* **Your goal**: In the records that follow, find each line with "entorno" and pull it out.

* **Available data**:
= Beginning of Section =
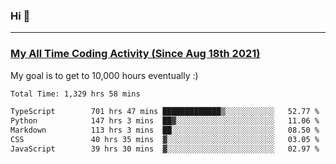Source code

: ### Hi 🙂

---

### <a href="https://wakatime.com/@Eroxl">My All Time Coding Activity (Since Aug 18th 2021)</a>
My goal is to get to 10,000 hours eventually :)
<!--START_SECTION:waka-->

```txt
Total Time: 1,329 hrs 58 mins

TypeScript        701 hrs 47 mins █████████████▒░░░░░░░░░░░   52.77 %
Python            147 hrs 3 mins  ██▓░░░░░░░░░░░░░░░░░░░░░░   11.06 %
Markdown          113 hrs 3 mins  ██░░░░░░░░░░░░░░░░░░░░░░░   08.50 %
CSS               40 hrs 35 mins  ▓░░░░░░░░░░░░░░░░░░░░░░░░   03.05 %
JavaScript        39 hrs 30 mins  ▓░░░░░░░░░░░░░░░░░░░░░░░░   02.97 %
```

<!--END_SECTION:waka-->
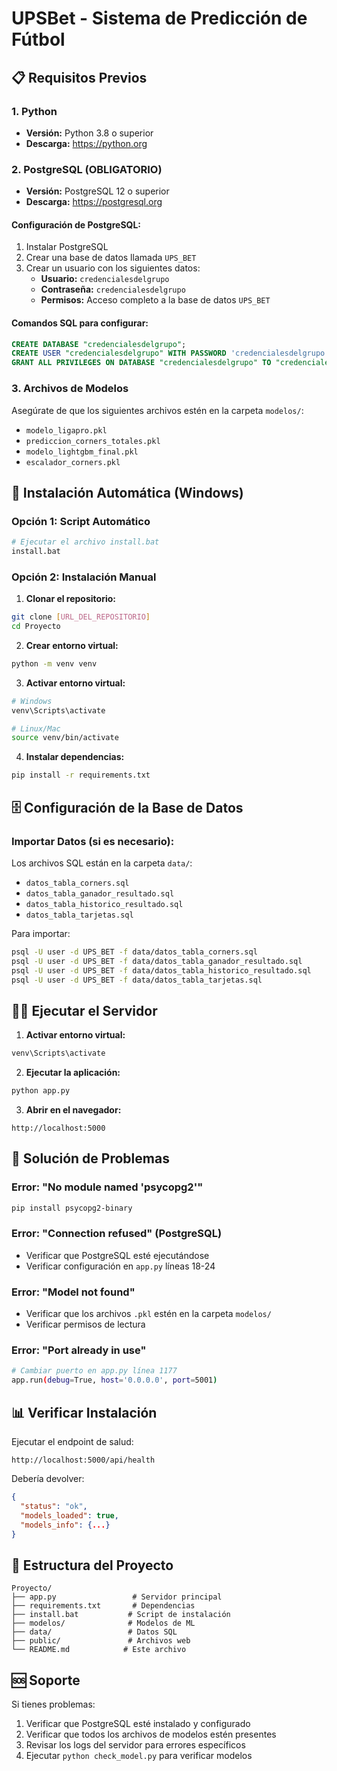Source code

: # UPSBet - Sistema de Predicción de Fútbol

## 📋 Requisitos Previos

### 1. Python
- **Versión:** Python 3.8 o superior
- **Descarga:** https://python.org

### 2. PostgreSQL (OBLIGATORIO)
- **Versión:** PostgreSQL 12 o superior
- **Descarga:** https://postgresql.org

#### Configuración de PostgreSQL:
1. Instalar PostgreSQL
2. Crear una base de datos llamada `UPS_BET`
3. Crear un usuario con los siguientes datos:
   - **Usuario:** `credencialesdelgrupo`
   - **Contraseña:** `credencialesdelgrupo`
   - **Permisos:** Acceso completo a la base de datos `UPS_BET`

#### Comandos SQL para configurar:
```sql
CREATE DATABASE "credencialesdelgrupo";
CREATE USER "credencialesdelgrupo" WITH PASSWORD 'credencialesdelgrupo';
GRANT ALL PRIVILEGES ON DATABASE "credencialesdelgrupo" TO "credencialesdelgrupo";
```

### 3. Archivos de Modelos
Asegúrate de que los siguientes archivos estén en la carpeta `modelos/`:
- `modelo_ligapro.pkl`
- `prediccion_corners_totales.pkl`
- `modelo_lightgbm_final.pkl`
- `escalador_corners.pkl`

## 🚀 Instalación Automática (Windows)

### Opción 1: Script Automático
```bash
# Ejecutar el archivo install.bat
install.bat
```

### Opción 2: Instalación Manual

1. **Clonar el repositorio:**
```bash
git clone [URL_DEL_REPOSITORIO]
cd Proyecto
```

2. **Crear entorno virtual:**
```bash
python -m venv venv
```

3. **Activar entorno virtual:**
```bash
# Windows
venv\Scripts\activate

# Linux/Mac
source venv/bin/activate
```

4. **Instalar dependencias:**
```bash
pip install -r requirements.txt
```

## 🗄️ Configuración de la Base de Datos

### Importar Datos (si es necesario):
Los archivos SQL están en la carpeta `data/`:
- `datos_tabla_corners.sql`
- `datos_tabla_ganador_resultado.sql`
- `datos_tabla_historico_resultado.sql`
- `datos_tabla_tarjetas.sql`

Para importar:
```bash
psql -U user -d UPS_BET -f data/datos_tabla_corners.sql
psql -U user -d UPS_BET -f data/datos_tabla_ganador_resultado.sql
psql -U user -d UPS_BET -f data/datos_tabla_historico_resultado.sql
psql -U user -d UPS_BET -f data/datos_tabla_tarjetas.sql
```

## 🏃‍♂️ Ejecutar el Servidor

1. **Activar entorno virtual:**
```bash
venv\Scripts\activate
```

2. **Ejecutar la aplicación:**
```bash
python app.py
```

3. **Abrir en el navegador:**
```
http://localhost:5000
```

## 🔧 Solución de Problemas

### Error: "No module named 'psycopg2'"
```bash
pip install psycopg2-binary
```

### Error: "Connection refused" (PostgreSQL)
- Verificar que PostgreSQL esté ejecutándose
- Verificar configuración en `app.py` líneas 18-24

### Error: "Model not found"
- Verificar que los archivos `.pkl` estén en la carpeta `modelos/`
- Verificar permisos de lectura

### Error: "Port already in use"
```bash
# Cambiar puerto en app.py línea 1177
app.run(debug=True, host='0.0.0.0', port=5001)
```

## 📊 Verificar Instalación

Ejecutar el endpoint de salud:
```
http://localhost:5000/api/health
```

Debería devolver:
```json
{
  "status": "ok",
  "models_loaded": true,
  "models_info": {...}
}
```

## 📁 Estructura del Proyecto

```
Proyecto/
├── app.py                 # Servidor principal
├── requirements.txt       # Dependencias
├── install.bat           # Script de instalación
├── modelos/              # Modelos de ML
├── data/                 # Datos SQL
├── public/               # Archivos web
└── README.md            # Este archivo
```

## 🆘 Soporte

Si tienes problemas:
1. Verificar que PostgreSQL esté instalado y configurado
2. Verificar que todos los archivos de modelos estén presentes
3. Revisar los logs del servidor para errores específicos
4. Ejecutar `python check_model.py` para verificar modelos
= End of Section =
* **Result below**:
2. **Crear entorno virtual:**
3. **Activar entorno virtual:**
1. **Activar entorno virtual:**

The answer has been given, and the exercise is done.